Nightmare Alley review - a dazzling trip through a heart of darkness | reviews, news & interviews
Nightmare Alley review - a dazzling trip through a heart of darkness
Nightmare Alley review - a dazzling trip through a heart of darkness
Bradley Cooper shines in Guillermo del Toro's lurid pulp fiction
Director Guillermo del Toro has described Nightmare Alley as “a straight, really dark story”, lacking the supernatural elements in his previous films such as Crimson Peak and The Shape of Water. Nonetheless, Nightmare Alley still feels like a spectral visitation from a weird and menacing dimension.
Based on the novel by William Lindsay Gresham (previously filmed in 1947 starring Tyrone Power), it’s the story of ambitious carnival worker Stanton Carlisle (Bradley Cooper), who we see in the opening sequence setting fire to what we will learn was his own home in the Midwest. At first he’s a silent, peripheral figure, who turns up at a travelling carnival and hangs around until he’s offered a lowly and miserably-paid labourer’s job. It’s the late 1930s, and the America pungently depicted here is still lost in the purgatory of the Great Depression.

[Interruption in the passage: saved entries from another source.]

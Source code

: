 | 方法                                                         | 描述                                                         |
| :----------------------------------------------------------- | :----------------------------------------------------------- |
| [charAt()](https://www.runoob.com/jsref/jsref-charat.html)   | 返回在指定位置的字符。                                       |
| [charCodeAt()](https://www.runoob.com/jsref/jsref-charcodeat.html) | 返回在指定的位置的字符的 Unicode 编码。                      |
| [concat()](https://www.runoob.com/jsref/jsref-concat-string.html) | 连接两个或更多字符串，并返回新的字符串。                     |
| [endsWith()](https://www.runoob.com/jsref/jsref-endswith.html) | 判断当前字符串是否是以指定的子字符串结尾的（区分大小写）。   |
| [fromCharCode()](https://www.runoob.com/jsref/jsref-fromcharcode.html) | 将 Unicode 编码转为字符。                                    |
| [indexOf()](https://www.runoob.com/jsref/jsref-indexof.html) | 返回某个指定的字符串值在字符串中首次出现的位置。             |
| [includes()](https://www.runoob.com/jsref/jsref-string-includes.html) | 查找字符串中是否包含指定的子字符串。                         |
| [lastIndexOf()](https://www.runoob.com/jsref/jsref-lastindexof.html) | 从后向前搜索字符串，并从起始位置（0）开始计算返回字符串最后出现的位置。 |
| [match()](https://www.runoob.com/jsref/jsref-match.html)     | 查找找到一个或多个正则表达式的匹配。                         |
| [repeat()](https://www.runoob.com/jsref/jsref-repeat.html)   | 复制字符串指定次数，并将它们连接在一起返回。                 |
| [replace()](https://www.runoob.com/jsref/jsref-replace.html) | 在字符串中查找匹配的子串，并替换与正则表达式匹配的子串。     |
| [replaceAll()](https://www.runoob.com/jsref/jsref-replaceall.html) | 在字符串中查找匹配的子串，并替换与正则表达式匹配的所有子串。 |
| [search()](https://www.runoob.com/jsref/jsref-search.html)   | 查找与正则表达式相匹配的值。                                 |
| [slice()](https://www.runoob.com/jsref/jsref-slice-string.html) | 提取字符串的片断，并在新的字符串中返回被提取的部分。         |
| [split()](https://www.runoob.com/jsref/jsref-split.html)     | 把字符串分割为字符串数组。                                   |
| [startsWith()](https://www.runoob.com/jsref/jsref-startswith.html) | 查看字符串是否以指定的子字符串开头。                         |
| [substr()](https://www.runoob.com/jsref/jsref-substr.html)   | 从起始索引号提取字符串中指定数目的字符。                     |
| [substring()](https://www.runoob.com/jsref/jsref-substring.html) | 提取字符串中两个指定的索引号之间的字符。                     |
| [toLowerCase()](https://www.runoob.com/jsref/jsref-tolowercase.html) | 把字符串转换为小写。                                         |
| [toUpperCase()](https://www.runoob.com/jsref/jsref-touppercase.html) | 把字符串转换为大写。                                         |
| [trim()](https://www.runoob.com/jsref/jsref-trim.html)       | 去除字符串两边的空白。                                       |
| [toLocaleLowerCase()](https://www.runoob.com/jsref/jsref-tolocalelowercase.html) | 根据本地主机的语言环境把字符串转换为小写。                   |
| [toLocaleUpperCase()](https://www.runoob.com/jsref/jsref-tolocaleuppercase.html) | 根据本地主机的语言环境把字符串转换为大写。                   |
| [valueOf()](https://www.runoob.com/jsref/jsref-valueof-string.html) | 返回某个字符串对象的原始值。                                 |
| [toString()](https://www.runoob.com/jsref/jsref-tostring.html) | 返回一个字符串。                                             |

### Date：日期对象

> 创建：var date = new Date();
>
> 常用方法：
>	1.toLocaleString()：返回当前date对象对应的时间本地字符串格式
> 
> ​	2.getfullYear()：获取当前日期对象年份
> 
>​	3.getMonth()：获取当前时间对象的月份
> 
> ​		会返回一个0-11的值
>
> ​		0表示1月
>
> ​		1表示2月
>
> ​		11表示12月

But gradually it transpires that Stan has a gift for soaking up information and is a brilliant opportunist. He gets friendly with the clairvoyant Madame Zeena (Toni Collette) and her drink-sodden husband Pete (a raddled David Strathairn), and from them picks up the techniques of spotting tells and reading body-language which allow him to convince punters he can read their minds. He demonstrates what he’s learned to potent effect when he uses it on Sheriff Jedediah Judd, distracting him from his mission to crack down on the abuses against people and animals being perpetrated by the carnival crew. The grotesque “geek” kept in a cage by Clem Hoatley (Willem Dafore, pictured above), kept starved and drugged and fed on the occasional live chicken for the punters’ amusement, is the carnival’s flagship monstrosity.
The scale of Stan’s true ambitions, and how far he’ll go to achieve them, begin to be revealed after he starts a relationship with Molly Cahill (Rooney Mara) and persuades her to leave the carnival and start a double act with him. The timeline spins ahead, to reveal a polished, smart-suited Stan performing his mind-reading act to well-heeled audiences in New York's ornate art-deco salons. However, an intervention from audience member Lilith Ritter (Cate Blanchett, pictured below), challenging Stan to prove his clairvoyant credentials, dramatically steps up the tempo. The cool and brass-necked Stan is equal to the challenge, but this is the moment when he steps onto Fate’s relentless elevator. Lilith, a psychologist by trade, is also a seductress par excellence, with a blonde and brilliant Blanchett channeling noir icons like Barbara Stanwyck or Lauren Bacall in her hypnotic portrayal of a fatally cool manipulatrix.
The story is pulpy and luridly sensational, but that doesn’t mean it can’t deliver some piercing insights into the darkest corners of the psyche. As Stan finds himself embroiled in increasingly murky schemes, the more the tide of human misery rises around him. Pete warned him not to con audiences with “spook shows” where they supposedly contact the dead, but when he meets Judge Kimball and his wife, crushed by the death of their son, Stan finds himself being led into temptation. When he encounters the powerful and depraved tycoon Ezra Grindle (Richard Jenkins), you have to figure that no good is going to come of it.
At two and a half hours, Nightmare Alley could have used a trim here and there, but once you get sucked into the narrative it’s a wild ride, like a ghost train screeching through a graveyard of lost souls. The design and colour palette are intoxicating, while del Toro has extracted fine performances across the board from his impressive cast. Cooper’s portrayal of Stan, gradually revealing layers of his character stretching both forwards and backwards in time, is surely his most powerful work to date. It’s a movie liable to reward multiple viewings.